─── Input data ───

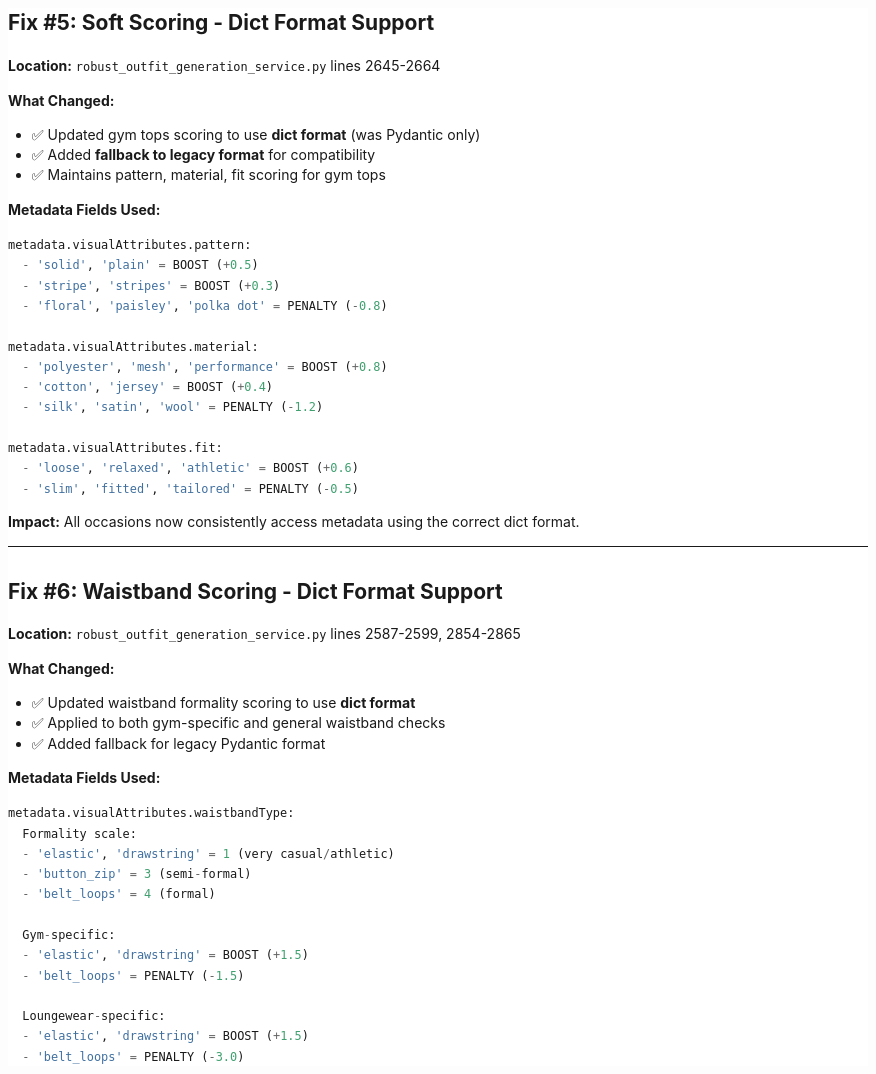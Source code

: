 
## Fix #5: Soft Scoring - Dict Format Support

**Location:** `robust_outfit_generation_service.py` lines 2645-2664

**What Changed:**
- ✅ Updated gym tops scoring to use **dict format** (was Pydantic only)
- ✅ Added **fallback to legacy format** for compatibility
- ✅ Maintains pattern, material, fit scoring for gym tops

**Metadata Fields Used:**
```python
metadata.visualAttributes.pattern:
  - 'solid', 'plain' = BOOST (+0.5)
  - 'stripe', 'stripes' = BOOST (+0.3)
  - 'floral', 'paisley', 'polka dot' = PENALTY (-0.8)

metadata.visualAttributes.material:
  - 'polyester', 'mesh', 'performance' = BOOST (+0.8)
  - 'cotton', 'jersey' = BOOST (+0.4)
  - 'silk', 'satin', 'wool' = PENALTY (-1.2)

metadata.visualAttributes.fit:
  - 'loose', 'relaxed', 'athletic' = BOOST (+0.6)
  - 'slim', 'fitted', 'tailored' = PENALTY (-0.5)
```

**Impact:** All occasions now consistently access metadata using the correct dict format.

---

## Fix #6: Waistband Scoring - Dict Format Support

**Location:** `robust_outfit_generation_service.py` lines 2587-2599, 2854-2865

**What Changed:**
- ✅ Updated waistband formality scoring to use **dict format**
- ✅ Applied to both gym-specific and general waistband checks
- ✅ Added fallback for legacy Pydantic format

**Metadata Fields Used:**
```python
metadata.visualAttributes.waistbandType:
  Formality scale:
  - 'elastic', 'drawstring' = 1 (very casual/athletic)
  - 'button_zip' = 3 (semi-formal)
  - 'belt_loops' = 4 (formal)
  
  Gym-specific:
  - 'elastic', 'drawstring' = BOOST (+1.5)
  - 'belt_loops' = PENALTY (-1.5)
  
  Loungewear-specific:
  - 'elastic', 'drawstring' = BOOST (+1.5)
  - 'belt_loops' = PENALTY (-3.0)
```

───

Looking at the data above, state how many of its lines contain the word "BOOST", and give nothing but that number.

* **Completed task**: 7